- _EXTRACTED MATERIAL_:

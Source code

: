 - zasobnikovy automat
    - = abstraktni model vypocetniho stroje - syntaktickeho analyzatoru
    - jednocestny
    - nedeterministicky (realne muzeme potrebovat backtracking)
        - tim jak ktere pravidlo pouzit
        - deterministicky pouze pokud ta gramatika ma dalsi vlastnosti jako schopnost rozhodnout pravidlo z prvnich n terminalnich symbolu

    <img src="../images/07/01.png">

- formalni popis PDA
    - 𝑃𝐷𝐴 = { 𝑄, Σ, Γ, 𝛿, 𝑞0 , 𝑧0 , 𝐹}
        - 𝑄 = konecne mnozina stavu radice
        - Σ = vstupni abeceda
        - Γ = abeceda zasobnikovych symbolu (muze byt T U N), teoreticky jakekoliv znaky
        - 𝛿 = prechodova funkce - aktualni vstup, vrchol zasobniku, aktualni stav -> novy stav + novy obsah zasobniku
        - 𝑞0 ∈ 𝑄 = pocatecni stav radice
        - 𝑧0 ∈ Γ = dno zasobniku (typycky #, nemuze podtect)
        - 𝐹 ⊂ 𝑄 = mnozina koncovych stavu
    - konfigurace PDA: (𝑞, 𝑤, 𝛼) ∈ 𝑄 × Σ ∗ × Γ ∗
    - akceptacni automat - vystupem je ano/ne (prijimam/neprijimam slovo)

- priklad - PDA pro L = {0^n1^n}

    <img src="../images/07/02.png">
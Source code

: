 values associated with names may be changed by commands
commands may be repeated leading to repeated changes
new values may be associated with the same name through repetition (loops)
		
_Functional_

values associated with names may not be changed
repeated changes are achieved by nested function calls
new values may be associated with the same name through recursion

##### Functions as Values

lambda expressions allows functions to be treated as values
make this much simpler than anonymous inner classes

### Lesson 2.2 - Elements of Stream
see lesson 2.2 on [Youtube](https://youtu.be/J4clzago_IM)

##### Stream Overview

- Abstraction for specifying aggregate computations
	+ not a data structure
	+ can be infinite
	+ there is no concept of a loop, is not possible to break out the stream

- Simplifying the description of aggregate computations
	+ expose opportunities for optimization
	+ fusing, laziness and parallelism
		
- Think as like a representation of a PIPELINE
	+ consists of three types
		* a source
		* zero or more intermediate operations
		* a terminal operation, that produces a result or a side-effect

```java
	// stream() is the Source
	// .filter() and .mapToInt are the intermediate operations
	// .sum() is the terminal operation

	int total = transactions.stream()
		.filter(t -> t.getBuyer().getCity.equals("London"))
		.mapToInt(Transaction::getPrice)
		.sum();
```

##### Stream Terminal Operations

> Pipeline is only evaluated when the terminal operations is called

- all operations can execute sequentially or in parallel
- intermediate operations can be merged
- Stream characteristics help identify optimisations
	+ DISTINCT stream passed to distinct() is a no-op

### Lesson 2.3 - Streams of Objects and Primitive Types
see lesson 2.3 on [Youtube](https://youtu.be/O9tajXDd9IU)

- _YOUR INSTRUCTIONS_: Return the full material exactly.

- _TASK RESPONSE_:
Source code

: - zasobnikovy automat
    - = abstraktni model vypocetniho stroje - syntaktickeho analyzatoru
    - jednocestny
    - nedeterministicky (realne muzeme potrebovat backtracking)
        - tim jak ktere pravidlo pouzit
        - deterministicky pouze pokud ta gramatika ma dalsi vlastnosti jako schopnost rozhodnout pravidlo z prvnich n terminalnich symbolu

    <img src="../images/07/01.png">

- formalni popis PDA
    - 𝑃𝐷𝐴 = { 𝑄, Σ, Γ, 𝛿, 𝑞0 , 𝑧0 , 𝐹}
        - 𝑄 = konecne mnozina stavu radice
        - Σ = vstupni abeceda
        - Γ = abeceda zasobnikovych symbolu (muze byt T U N), teoreticky jakekoliv znaky
        - 𝛿 = prechodova funkce - aktualni vstup, vrchol zasobniku, aktualni stav -> novy stav + novy obsah zasobniku
        - 𝑞0 ∈ 𝑄 = pocatecni stav radice
        - 𝑧0 ∈ Γ = dno zasobniku (typycky #, nemuze podtect)
        - 𝐹 ⊂ 𝑄 = mnozina koncovych stavu
    - konfigurace PDA: (𝑞, 𝑤, 𝛼) ∈ 𝑄 × Σ ∗ × Γ ∗
    - akceptacni automat - vystupem je ano/ne (prijimam/neprijimam slovo)

- priklad - PDA pro L = {0^n1^n}

    <img src="../images/07/02.png">
Source code

: values associated with names may be changed by commands
commands may be repeated leading to repeated changes
new values may be associated with the same name through repetition (loops)
		
_Functional_

values associated with names may not be changed
repeated changes are achieved by nested function calls
new values may be associated with the same name through recursion

##### Functions as Values

lambda expressions allows functions to be treated as values
make this much simpler than anonymous inner classes

### Lesson 2.2 - Elements of Stream
see lesson 2.2 on [Youtube](https://youtu.be/J4clzago_IM)

##### Stream Overview

- Abstraction for specifying aggregate computations
	+ not a data structure
	+ can be infinite
	+ there is no concept of a loop, is not possible to break out the stream

- Simplifying the description of aggregate computations
	+ expose opportunities for optimization
	+ fusing, laziness and parallelism
		
- Think as like a representation of a PIPELINE
	+ consists of three types
		* a source
		* zero or more intermediate operations
		* a terminal operation, that produces a result or a side-effect

```java
	// stream() is the Source
	// .filter() and .mapToInt are the intermediate operations
	// .sum() is the terminal operation

	int total = transactions.stream()
		.filter(t -> t.getBuyer().getCity.equals("London"))
		.mapToInt(Transaction::getPrice)
		.sum();
```

##### Stream Terminal Operations

> Pipeline is only evaluated when the terminal operations is called

- all operations can execute sequentially or in parallel
- intermediate operations can be merged
- Stream characteristics help identify optimisations
	+ DISTINCT stream passed to distinct() is a no-op

### Lesson 2.3 - Streams of Objects and Primitive Types
see lesson 2.3 on [Youtube](https://youtu.be/O9tajXDd9IU)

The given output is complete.